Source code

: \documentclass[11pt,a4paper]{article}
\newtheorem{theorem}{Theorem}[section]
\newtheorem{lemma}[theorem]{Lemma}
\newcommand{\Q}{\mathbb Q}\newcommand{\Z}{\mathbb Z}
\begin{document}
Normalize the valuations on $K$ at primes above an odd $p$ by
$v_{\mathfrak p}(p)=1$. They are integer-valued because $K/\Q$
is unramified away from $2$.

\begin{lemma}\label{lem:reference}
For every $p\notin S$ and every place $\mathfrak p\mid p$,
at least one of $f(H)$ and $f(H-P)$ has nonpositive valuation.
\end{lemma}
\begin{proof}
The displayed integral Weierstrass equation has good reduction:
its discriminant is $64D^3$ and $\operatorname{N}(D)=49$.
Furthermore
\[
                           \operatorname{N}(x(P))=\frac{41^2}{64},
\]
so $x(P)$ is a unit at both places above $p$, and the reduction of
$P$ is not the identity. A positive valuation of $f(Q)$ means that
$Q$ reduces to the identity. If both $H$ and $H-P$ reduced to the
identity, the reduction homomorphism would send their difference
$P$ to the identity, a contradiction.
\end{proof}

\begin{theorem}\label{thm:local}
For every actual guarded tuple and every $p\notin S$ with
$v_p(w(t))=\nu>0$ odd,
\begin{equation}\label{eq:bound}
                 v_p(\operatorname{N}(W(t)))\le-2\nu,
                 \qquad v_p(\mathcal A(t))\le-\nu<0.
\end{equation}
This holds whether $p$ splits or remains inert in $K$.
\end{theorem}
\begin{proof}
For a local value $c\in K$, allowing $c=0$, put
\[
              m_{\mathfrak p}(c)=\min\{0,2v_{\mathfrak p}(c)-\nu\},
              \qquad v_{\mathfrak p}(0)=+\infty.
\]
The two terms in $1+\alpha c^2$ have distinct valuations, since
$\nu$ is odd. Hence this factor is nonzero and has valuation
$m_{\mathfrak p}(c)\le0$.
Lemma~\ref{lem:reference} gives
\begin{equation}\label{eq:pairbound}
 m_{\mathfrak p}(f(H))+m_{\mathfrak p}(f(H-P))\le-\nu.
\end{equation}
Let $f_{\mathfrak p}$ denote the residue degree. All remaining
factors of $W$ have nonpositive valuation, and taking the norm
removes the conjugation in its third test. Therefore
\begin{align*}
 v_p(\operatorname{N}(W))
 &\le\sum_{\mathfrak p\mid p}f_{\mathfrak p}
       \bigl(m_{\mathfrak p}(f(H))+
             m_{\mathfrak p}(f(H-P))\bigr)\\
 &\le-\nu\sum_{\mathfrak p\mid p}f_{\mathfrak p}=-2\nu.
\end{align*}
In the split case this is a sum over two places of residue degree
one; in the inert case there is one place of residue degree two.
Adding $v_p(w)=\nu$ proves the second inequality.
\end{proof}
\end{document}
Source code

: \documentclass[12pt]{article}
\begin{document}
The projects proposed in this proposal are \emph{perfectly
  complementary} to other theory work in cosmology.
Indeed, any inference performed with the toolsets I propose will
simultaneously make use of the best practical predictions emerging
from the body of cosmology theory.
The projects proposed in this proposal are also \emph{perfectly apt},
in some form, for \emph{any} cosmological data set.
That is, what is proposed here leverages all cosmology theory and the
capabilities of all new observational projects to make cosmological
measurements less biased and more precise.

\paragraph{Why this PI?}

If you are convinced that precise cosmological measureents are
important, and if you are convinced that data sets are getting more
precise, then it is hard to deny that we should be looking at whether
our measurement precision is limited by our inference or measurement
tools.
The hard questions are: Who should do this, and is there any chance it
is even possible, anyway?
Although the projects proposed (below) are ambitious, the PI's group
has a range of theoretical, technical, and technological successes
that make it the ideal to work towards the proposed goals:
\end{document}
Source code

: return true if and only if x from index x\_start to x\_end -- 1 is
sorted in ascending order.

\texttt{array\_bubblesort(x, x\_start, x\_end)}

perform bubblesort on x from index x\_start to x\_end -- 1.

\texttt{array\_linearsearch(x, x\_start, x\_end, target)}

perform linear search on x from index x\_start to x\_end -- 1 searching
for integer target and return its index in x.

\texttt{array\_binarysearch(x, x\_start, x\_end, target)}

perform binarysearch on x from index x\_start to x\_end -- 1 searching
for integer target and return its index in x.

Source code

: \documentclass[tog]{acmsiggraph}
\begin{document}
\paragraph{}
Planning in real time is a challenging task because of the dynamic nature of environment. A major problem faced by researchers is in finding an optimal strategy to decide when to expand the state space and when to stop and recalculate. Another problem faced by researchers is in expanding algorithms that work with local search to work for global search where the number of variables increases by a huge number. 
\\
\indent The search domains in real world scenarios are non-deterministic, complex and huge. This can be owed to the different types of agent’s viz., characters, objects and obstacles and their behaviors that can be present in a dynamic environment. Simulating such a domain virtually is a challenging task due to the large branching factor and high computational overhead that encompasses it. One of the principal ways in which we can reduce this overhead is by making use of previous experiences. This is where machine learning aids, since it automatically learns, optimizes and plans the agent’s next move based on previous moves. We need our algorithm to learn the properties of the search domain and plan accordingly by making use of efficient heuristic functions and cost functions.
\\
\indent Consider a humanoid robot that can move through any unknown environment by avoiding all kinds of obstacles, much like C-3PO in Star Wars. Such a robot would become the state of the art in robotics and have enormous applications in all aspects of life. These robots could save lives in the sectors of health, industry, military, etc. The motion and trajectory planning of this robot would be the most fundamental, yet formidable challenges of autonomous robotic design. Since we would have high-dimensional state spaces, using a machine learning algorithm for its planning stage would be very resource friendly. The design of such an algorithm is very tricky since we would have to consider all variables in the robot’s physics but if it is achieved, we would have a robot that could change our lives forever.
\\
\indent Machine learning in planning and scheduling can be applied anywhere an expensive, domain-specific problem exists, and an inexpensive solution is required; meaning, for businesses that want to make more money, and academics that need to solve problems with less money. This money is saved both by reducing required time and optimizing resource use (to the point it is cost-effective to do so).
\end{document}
##########
### ACTION ITEM
Without leaving anything out, retype the material exactly.

### TASK ANSWER
Source code

: \documentclass[11pt,a4paper]{article}
\newtheorem{theorem}{Theorem}[section]
\newtheorem{lemma}[theorem]{Lemma}
\newcommand{\Q}{\mathbb Q}\newcommand{\Z}{\mathbb Z}
\begin{document}
Normalize the valuations on $K$ at primes above an odd $p$ by
$v_{\mathfrak p}(p)=1$. They are integer-valued because $K/\Q$
is unramified away from $2$.

\begin{lemma}\label{lem:reference}
For every $p\notin S$ and every place $\mathfrak p\mid p$,
at least one of $f(H)$ and $f(H-P)$ has nonpositive valuation.
\end{lemma}
\begin{proof}
The displayed integral Weierstrass equation has good reduction:
its discriminant is $64D^3$ and $\operatorname{N}(D)=49$.
Furthermore
\[
                           \operatorname{N}(x(P))=\frac{41^2}{64},
\]
so $x(P)$ is a unit at both places above $p$, and the reduction of
$P$ is not the identity. A positive valuation of $f(Q)$ means that
$Q$ reduces to the identity. If both $H$ and $H-P$ reduced to the
identity, the reduction homomorphism would send their difference
$P$ to the identity, a contradiction.
\end{proof}

\begin{theorem}\label{thm:local}
For every actual guarded tuple and every $p\notin S$ with
$v_p(w(t))=\nu>0$ odd,
\begin{equation}\label{eq:bound}
                 v_p(\operatorname{N}(W(t)))\le-2\nu,
                 \qquad v_p(\mathcal A(t))\le-\nu<0.
\end{equation}
This holds whether $p$ splits or remains inert in $K$.
\end{theorem}
\begin{proof}
For a local value $c\in K$, allowing $c=0$, put
\[
              m_{\mathfrak p}(c)=\min\{0,2v_{\mathfrak p}(c)-\nu\},
              \qquad v_{\mathfrak p}(0)=+\infty.
\]
The two terms in $1+\alpha c^2$ have distinct valuations, since
$\nu$ is odd. Hence this factor is nonzero and has valuation
$m_{\mathfrak p}(c)\le0$.
Lemma~\ref{lem:reference} gives
\begin{equation}\label{eq:pairbound}
 m_{\mathfrak p}(f(H))+m_{\mathfrak p}(f(H-P))\le-\nu.
\end{equation}
Let $f_{\mathfrak p}$ denote the residue degree. All remaining
factors of $W$ have nonpositive valuation, and taking the norm
removes the conjugation in its third test. Therefore
\begin{align*}
 v_p(\operatorname{N}(W))
 &\le\sum_{\mathfrak p\mid p}f_{\mathfrak p}
       \bigl(m_{\mathfrak p}(f(H))+
             m_{\mathfrak p}(f(H-P))\bigr)\\
 &\le-\nu\sum_{\mathfrak p\mid p}f_{\mathfrak p}=-2\nu.
\end{align*}
In the split case this is a sum over two places of residue degree
one; in the inert case there is one place of residue degree two.
Adding $v_p(w)=\nu$ proves the second inequality.
\end{proof}
\end{document}
Source code

: \documentclass[12pt]{article}
\begin{document}
The projects proposed in this proposal are \emph{perfectly
  complementary} to other theory work in cosmology.
Indeed, any inference performed with the toolsets I propose will
simultaneously make use of the best practical predictions emerging
from the body of cosmology theory.
The projects proposed in this proposal are also \emph{perfectly apt},
in some form, for \emph{any} cosmological data set.
That is, what is proposed here leverages all cosmology theory and the
capabilities of all new observational projects to make cosmological
measurements less biased and more precise.

\paragraph{Why this PI?}

If you are convinced that precise cosmological measureents are
important, and if you are convinced that data sets are getting more
precise, then it is hard to deny that we should be looking at whether
our measurement precision is limited by our inference or measurement
tools.
The hard questions are: Who should do this, and is there any chance it
is even possible, anyway?
Although the projects proposed (below) are ambitious, the PI's group
has a range of theoretical, technical, and technological successes
that make it the ideal to work towards the proposed goals:
\end{document}
Source code

: return true if and only if x from index x\_start to x\_end -- 1 is
sorted in ascending order.

\texttt{array\_bubblesort(x, x\_start, x\_end)}

perform bubblesort on x from index x\_start to x\_end -- 1.

\texttt{array\_linearsearch(x, x\_start, x\_end, target)}

perform linear search on x from index x\_start to x\_end -- 1 searching
for integer target and return its index in x.

\texttt{array\_binarysearch(x, x\_start, x\_end, target)}

perform binarysearch on x from index x\_start to x\_end -- 1 searching
for integer target and return its index in x.

Source code

: \documentclass[tog]{acmsiggraph}
\begin{document}
\paragraph{}
Planning in real time is a challenging task because of the dynamic nature of environment. A major problem faced by researchers is in finding an optimal strategy to decide when to expand the state space and when to stop and recalculate. Another problem faced by researchers is in expanding algorithms that work with local search to work for global search where the number of variables increases by a huge number. 
\\
\indent The search domains in real world scenarios are non-deterministic, complex and huge. This can be owed to the different types of agent’s viz., characters, objects and obstacles and their behaviors that can be present in a dynamic environment. Simulating such a domain virtually is a challenging task due to the large branching factor and high computational overhead that encompasses it. One of the principal ways in which we can reduce this overhead is by making use of previous experiences. This is where machine learning aids, since it automatically learns, optimizes and plans the agent’s next move based on previous moves. We need our algorithm to learn the properties of the search domain and plan accordingly by making use of efficient heuristic functions and cost functions.
\\
\indent Consider a humanoid robot that can move through any unknown environment by avoiding all kinds of obstacles, much like C-3PO in Star Wars. Such a robot would become the state of the art in robotics and have enormous applications in all aspects of life. These robots could save lives in the sectors of health, industry, military, etc. The motion and trajectory planning of this robot would be the most fundamental, yet formidable challenges of autonomous robotic design. Since we would have high-dimensional state spaces, using a machine learning algorithm for its planning stage would be very resource friendly. The design of such an algorithm is very tricky since we would have to consider all variables in the robot’s physics but if it is achieved, we would have a robot that could change our lives forever.
\\
\indent Machine learning in planning and scheduling can be applied anywhere an expensive, domain-specific problem exists, and an inexpensive solution is required; meaning, for businesses that want to make more money, and academics that need to solve problems with less money. This money is saved both by reducing required time and optimizing resource use (to the point it is cost-effective to do so).
\end{document}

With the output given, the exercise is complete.